## Training

In [10]:
import torch
from datasets import load_dataset
from transformers import T5Tokenizer, T5ForConditionalGeneration, TrainingArguments, Trainer, DataCollatorForSeq2Seq
import re
import json

In [11]:
# Load datasets
train_dataset = load_dataset('json', data_files='./data/train_TLQA.json')['train']
val_dataset = load_dataset('json', data_files='./data/val_TLQA.json')['train']

In [12]:
# Load the Flan-T5 model and tokenizer
tokenizer = T5Tokenizer.from_pretrained('google/flan-t5-small')
model = T5ForConditionalGeneration.from_pretrained('google/flan-t5-small')

You are using the default legacy behaviour of the <class 'transformers.models.t5.tokenization_t5.T5Tokenizer'>. This is expected, and simply means that the `legacy` (previous) behavior will be used so nothing changes for you.

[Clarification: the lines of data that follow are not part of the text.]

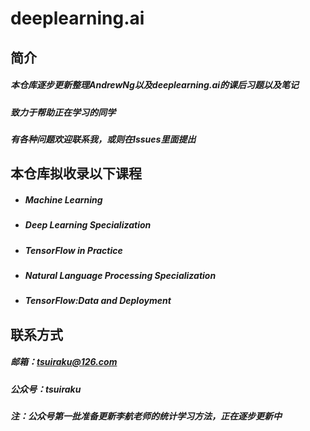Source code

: # deeplearning.ai

## 简介
##### 本仓库逐步更新整理AndrewNg以及deeplearning.ai的课后习题以及笔记

##### 致力于帮助正在学习的同学

##### 有各种问题欢迎联系我，或则在Issues里面提出

## 本仓库拟收录以下课程

- ##### Machine Learning

- ##### Deep Learning Specialization

- ##### TensorFlow in Practice


- ##### Natural Language Processing Specialization

- ##### TensorFlow:Data and Deployment

## 联系方式

##### 邮箱：tsuiraku@126.com

##### 公众号：tsuiraku

##### 注：公众号第一批准备更新李航老师的统计学习方法，正在逐步更新中

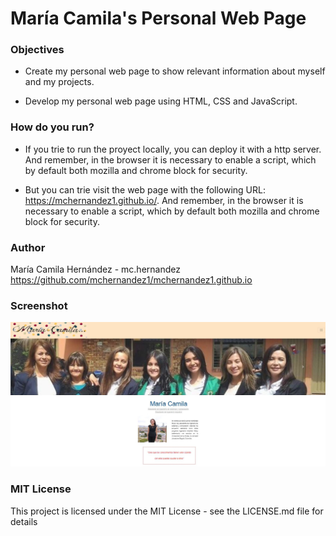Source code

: # María Camila's Personal Web Page

### Objectives

- Create my personal web page to show relevant information about myself and my projects.

- Develop my personal web page using HTML, CSS and JavaScript.


### How do you run?

- If you trie to run the proyect locally, you can deploy it with a http server. And remember, in the browser it is necessary to enable a script, which by default both mozilla and chrome block for security.

- But you can trie visit the web page with the following URL: https://mchernandez1.github.io/. And remember, in the browser it is necessary to enable a script, which by default both mozilla and chrome block for security.


### Author
María Camila Hernández - mc.hernandez
https://github.com/mchernandez1/mchernandez1.github.io


### Screenshot
![Foto](scr.JPG)

### MIT License
This project is licensed under the MIT License - see the LICENSE.md file for details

If you want to use the new behaviour, set `legacy=False`. This should only be set if you understand what it means, and thoroughly read the reason why this was added as explained in https://github.com/huggingface/transformers/pull/24565
Special tokens have been added in the vocabulary, make sure the associated word embeddings are fine-tuned or trained.


In [13]:
def preprocess_function(examples):
    inputs = examples['question']
    targets = ["; ".join(ans) for ans in examples['answers']]  # Join list of answers with a separator
    model_inputs = tokenizer(inputs, max_length=512, truncation=True, padding="max_length")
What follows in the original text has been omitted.